Exercise description —
Find the lines in the records below that contain "paragraph", and report each of them.

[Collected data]
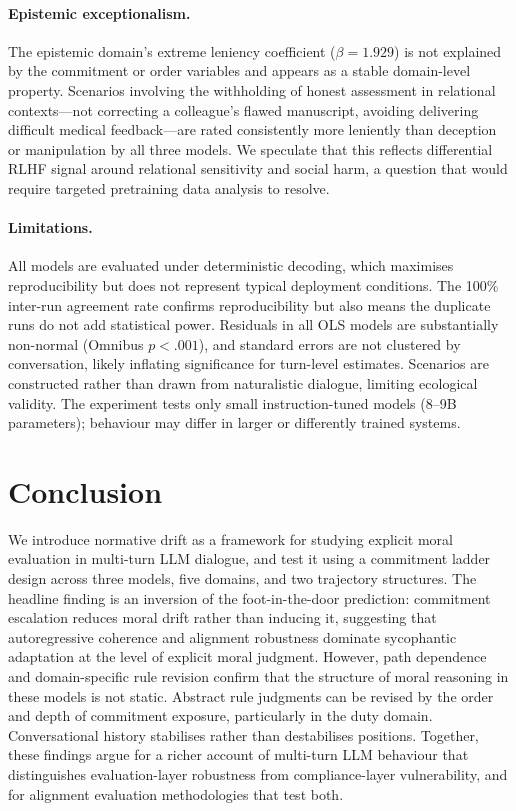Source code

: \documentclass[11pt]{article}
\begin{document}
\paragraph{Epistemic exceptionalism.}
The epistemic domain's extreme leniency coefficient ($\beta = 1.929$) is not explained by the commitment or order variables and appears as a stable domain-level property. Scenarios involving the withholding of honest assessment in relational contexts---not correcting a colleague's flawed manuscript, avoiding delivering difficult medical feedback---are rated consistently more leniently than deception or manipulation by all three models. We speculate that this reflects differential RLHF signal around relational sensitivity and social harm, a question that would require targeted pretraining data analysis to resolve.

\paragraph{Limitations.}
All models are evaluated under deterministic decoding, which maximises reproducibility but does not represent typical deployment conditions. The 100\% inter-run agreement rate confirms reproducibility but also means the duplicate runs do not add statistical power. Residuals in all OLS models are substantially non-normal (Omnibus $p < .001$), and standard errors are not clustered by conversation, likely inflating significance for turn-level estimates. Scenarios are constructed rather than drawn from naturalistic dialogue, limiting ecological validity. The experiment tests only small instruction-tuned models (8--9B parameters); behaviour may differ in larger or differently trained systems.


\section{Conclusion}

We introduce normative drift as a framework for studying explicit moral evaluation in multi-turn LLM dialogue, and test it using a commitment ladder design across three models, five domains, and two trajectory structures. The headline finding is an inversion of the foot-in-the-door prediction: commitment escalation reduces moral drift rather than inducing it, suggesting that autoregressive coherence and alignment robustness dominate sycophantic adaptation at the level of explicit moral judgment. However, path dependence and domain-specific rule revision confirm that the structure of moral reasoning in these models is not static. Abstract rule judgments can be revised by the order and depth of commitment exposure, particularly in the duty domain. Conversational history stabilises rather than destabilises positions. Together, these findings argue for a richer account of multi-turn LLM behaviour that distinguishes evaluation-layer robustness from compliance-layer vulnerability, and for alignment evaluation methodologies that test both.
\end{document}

==

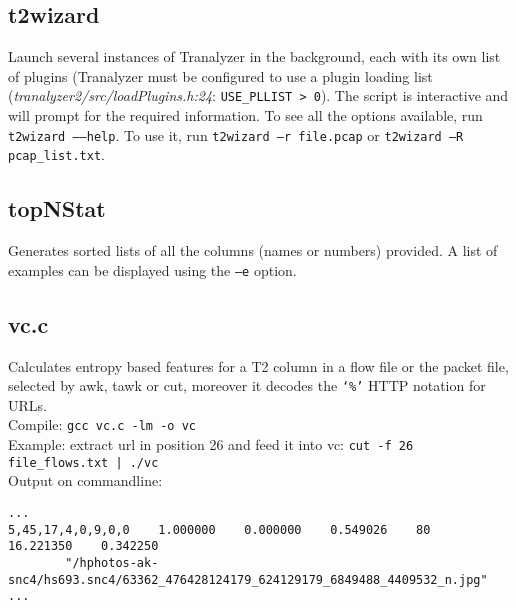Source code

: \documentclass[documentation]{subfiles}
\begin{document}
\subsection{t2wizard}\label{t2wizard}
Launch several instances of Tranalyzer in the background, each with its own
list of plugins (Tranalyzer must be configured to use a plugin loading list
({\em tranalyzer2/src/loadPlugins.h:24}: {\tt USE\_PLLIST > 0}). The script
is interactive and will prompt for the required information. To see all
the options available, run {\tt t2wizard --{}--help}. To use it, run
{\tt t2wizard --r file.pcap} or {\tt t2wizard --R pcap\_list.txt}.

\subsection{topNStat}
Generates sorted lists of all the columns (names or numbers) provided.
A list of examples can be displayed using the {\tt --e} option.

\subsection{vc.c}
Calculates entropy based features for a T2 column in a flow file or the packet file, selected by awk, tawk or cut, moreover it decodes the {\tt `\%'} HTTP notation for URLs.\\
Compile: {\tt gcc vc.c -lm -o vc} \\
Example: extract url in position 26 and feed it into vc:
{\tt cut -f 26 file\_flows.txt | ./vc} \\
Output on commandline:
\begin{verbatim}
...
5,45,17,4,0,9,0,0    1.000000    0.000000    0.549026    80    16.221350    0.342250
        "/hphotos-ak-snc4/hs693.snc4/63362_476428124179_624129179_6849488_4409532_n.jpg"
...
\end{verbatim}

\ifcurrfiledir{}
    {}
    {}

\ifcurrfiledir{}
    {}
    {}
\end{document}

Answer space —
\paragraph{Epistemic exceptionalism.}
\paragraph{Limitations.}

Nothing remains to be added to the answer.